In the memo sent to employees, Disney CEO Bob Chapek said the company would be moving forward with prioritizing cost-saving measures including “some staff reductions.”
“I am fully aware this will be a difficult process for many of you and your teams,” Chapek wrote. “We are going to have to make tough and uncomfortable decisions. But that is just what leadership requires, and I thank you in advance for stepping up during this important time.”
“As we work through this evaluation process, we will look at every avenue of operations and labor to find savings, and we do anticipate some staff reductions as part of this review,” Chapek said in the memo sent on Friday.
The chief executive also said the company would limit how many additional staff it hired and that it was focused on only acquiring new staff in the “most critical, business-driving positions.”
“We are limiting headcount additions through a targeted hiring freeze. Hiring for the small subset of the most critical, business-driving positions will continue, but all other roles are on hold. Your segment leaders and HR teams have more specific details on how this will apply to your teams.”
Disney has around 190,000 employees, a figure that has dropped yearly since 2018.
The memo is the latest business indicator of how Disney plans to follow up on a disappointing quarter, which seemed to demoralize investors. The company’s shares fell to a 52-week low on Wednesday, from $101 on Monday to just under $87. They have since rebounded to about $95 as of Friday evening.
Chapek also indicated in the memo that Disney will establish “a cost structure taskforce” to further trim the company’s expenses.

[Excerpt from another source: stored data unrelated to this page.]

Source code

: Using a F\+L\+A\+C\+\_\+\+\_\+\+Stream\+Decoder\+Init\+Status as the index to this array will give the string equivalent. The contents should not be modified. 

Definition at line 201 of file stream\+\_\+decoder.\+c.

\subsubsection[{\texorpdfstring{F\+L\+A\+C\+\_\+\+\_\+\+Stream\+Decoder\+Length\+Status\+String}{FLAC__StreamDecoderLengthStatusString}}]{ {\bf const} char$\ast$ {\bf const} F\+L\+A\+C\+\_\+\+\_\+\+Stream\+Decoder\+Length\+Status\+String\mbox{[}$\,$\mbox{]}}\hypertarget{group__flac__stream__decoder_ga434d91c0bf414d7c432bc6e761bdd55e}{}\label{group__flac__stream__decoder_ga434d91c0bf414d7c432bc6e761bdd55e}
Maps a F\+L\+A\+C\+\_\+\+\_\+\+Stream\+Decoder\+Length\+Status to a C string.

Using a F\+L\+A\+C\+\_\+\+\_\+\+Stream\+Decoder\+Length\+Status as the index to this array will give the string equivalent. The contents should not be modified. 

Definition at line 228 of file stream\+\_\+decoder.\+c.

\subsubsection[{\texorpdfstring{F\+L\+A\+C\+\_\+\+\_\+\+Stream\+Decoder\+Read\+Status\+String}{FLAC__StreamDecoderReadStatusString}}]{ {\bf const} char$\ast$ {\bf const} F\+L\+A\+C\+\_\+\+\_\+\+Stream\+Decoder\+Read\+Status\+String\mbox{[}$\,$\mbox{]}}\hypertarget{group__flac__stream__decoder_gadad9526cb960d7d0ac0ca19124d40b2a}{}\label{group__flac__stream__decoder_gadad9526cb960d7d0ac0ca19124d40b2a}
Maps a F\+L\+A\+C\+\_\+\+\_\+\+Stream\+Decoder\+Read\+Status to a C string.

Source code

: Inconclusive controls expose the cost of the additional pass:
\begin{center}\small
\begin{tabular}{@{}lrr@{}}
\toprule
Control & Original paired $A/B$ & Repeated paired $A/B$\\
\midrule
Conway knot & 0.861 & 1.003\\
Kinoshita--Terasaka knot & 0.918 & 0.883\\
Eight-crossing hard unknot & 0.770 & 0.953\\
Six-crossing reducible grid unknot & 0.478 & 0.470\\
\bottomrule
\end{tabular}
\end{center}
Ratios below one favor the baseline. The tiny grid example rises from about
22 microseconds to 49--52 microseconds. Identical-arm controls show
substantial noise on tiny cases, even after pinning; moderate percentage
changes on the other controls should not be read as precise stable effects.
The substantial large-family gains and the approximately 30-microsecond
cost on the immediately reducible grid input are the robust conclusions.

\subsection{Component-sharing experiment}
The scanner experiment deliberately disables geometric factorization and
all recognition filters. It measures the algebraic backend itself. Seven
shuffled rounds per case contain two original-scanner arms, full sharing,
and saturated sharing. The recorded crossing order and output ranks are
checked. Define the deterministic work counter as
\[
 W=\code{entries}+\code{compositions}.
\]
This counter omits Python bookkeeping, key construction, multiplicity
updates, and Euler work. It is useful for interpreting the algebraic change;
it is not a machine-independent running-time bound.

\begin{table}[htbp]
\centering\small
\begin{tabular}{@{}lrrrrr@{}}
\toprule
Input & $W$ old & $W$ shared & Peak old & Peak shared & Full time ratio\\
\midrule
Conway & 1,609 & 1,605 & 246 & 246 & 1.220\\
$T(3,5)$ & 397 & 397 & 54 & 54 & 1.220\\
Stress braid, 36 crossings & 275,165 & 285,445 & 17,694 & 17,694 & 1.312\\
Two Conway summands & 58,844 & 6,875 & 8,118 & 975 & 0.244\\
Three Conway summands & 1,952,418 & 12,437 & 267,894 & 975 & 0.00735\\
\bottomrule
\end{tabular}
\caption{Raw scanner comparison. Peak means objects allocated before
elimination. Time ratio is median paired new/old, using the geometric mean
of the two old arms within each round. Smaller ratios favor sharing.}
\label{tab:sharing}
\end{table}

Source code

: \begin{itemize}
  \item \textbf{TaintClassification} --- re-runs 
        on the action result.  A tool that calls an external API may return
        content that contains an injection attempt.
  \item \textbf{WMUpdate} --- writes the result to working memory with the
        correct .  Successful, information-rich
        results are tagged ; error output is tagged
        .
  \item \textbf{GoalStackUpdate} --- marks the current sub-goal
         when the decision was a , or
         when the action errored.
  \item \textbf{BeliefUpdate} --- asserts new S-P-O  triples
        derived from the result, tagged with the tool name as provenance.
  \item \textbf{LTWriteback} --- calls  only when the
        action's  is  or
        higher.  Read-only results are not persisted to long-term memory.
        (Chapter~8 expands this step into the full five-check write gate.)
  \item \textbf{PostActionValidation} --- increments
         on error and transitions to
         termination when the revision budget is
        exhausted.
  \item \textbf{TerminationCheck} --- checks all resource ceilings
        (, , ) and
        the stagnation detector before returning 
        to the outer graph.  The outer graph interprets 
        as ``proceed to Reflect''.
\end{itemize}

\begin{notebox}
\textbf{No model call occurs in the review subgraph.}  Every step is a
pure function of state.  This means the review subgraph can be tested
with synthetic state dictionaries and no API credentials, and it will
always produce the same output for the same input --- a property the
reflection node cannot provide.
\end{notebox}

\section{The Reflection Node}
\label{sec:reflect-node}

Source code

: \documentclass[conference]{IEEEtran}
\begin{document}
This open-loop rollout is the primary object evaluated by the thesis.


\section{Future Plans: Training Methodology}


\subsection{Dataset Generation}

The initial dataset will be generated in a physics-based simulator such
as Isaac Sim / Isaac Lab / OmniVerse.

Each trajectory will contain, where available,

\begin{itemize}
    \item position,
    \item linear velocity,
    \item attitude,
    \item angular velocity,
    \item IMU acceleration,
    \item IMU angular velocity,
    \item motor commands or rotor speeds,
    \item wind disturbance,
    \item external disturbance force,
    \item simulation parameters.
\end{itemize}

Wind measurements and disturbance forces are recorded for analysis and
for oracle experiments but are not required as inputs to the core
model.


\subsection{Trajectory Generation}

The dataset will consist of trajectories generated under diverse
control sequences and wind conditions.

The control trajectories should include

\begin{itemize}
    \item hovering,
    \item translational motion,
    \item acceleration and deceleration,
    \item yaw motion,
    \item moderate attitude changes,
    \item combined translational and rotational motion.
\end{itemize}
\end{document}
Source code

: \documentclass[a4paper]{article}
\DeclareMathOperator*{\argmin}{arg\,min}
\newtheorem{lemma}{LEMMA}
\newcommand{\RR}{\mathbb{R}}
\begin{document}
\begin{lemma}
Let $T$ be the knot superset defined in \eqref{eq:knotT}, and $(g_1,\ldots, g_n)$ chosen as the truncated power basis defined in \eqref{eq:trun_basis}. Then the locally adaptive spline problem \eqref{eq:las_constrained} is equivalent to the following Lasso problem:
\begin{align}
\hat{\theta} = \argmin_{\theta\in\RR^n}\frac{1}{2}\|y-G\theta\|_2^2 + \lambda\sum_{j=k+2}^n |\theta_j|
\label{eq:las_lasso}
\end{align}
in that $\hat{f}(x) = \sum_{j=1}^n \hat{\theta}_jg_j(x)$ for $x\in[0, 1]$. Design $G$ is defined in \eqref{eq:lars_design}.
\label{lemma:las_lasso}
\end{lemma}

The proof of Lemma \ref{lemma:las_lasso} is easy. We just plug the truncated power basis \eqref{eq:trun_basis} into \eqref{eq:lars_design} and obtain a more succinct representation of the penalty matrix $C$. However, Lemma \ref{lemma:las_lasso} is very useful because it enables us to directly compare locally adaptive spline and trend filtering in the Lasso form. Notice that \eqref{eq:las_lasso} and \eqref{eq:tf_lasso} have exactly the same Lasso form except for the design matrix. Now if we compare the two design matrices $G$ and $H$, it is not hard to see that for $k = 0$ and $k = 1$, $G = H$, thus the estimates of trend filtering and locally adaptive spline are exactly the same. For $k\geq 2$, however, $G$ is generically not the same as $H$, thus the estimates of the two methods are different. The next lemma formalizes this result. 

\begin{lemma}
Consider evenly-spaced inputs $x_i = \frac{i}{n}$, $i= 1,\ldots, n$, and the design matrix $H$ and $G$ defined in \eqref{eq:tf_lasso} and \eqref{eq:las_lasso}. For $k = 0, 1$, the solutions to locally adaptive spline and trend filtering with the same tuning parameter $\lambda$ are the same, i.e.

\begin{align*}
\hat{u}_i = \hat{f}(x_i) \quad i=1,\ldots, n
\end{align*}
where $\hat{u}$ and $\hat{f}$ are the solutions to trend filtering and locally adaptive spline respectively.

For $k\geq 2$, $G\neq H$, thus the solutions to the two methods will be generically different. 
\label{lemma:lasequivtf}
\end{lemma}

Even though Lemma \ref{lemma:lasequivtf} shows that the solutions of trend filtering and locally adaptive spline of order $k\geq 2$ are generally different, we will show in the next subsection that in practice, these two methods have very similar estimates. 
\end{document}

It will be led by the CEO, Chief Financial Officer Christine McCarthy, and General Counsel Horacio Gutierrez.
The memo comes just days after McCarthy first announced Disney’s intention to make both short-term and long-term changes to save money.
“We are actively evaluating our cost base currently, and we’re looking for meaningful efficiencies,” she said. “Some of those are going to provide some near-term savings, and others are going to drive longer-term structural benefits.”
Disney has faced considerable losses as unshakable inflation continues to squeeze the pocketbooks of consumers. And, while the Disney+ streaming service continues to gain subscriptions — the company boasted of a 12.1 million subscriber-gain this quarter — operating losses continue to pile. Disney reported losses of about $1.5 billion in its fiscal fourth quarter.
The company has also been embroiled in controversies, including its open opposition to Florida’s Gov. Ron DeSantis’ signing of a bill that prevents the teaching of sexual orientation in classrooms and claims of being too “woke” for some consumers.